§ **SUPPLIED DATA**:
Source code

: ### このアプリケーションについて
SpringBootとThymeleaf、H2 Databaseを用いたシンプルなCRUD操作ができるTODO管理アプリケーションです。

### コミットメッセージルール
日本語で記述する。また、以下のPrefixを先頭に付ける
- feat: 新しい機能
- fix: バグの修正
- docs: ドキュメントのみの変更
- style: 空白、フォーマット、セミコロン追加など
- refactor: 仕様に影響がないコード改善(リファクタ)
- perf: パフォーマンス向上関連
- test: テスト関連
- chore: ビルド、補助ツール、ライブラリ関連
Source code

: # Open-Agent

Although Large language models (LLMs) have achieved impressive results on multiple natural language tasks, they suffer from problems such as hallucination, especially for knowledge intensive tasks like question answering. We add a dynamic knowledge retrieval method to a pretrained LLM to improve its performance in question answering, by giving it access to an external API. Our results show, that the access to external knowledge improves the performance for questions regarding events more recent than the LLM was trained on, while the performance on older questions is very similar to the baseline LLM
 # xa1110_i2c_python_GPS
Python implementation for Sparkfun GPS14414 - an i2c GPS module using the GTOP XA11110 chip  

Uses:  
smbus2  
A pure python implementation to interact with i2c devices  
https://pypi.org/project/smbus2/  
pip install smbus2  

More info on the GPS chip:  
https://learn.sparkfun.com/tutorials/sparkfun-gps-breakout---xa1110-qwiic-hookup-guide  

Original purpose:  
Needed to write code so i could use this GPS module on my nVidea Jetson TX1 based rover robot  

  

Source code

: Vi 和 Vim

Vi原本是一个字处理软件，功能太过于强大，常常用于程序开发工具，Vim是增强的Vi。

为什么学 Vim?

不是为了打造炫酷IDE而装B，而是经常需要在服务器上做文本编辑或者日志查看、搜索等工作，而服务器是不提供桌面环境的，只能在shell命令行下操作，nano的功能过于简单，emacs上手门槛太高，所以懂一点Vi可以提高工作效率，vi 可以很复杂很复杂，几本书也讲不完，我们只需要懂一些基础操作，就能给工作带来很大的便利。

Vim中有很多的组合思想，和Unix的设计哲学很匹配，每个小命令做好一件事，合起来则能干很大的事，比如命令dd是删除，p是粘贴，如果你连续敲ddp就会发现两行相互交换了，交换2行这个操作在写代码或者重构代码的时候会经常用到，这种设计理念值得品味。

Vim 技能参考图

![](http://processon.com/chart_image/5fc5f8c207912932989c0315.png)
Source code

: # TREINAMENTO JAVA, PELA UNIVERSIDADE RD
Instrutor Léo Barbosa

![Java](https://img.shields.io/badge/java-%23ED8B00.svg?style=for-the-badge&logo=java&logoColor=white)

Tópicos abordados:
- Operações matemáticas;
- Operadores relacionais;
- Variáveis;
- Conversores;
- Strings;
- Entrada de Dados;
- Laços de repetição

§ **AIM OF THE EXERCISE**:
Across the whole listing above, report each line that includes "chip".

§ **PROBLEM SOLUTION**:
Python implementation for Sparkfun GPS14414 - an i2c GPS module using the GTOP XA11110 chip  
More info on the GPS chip:  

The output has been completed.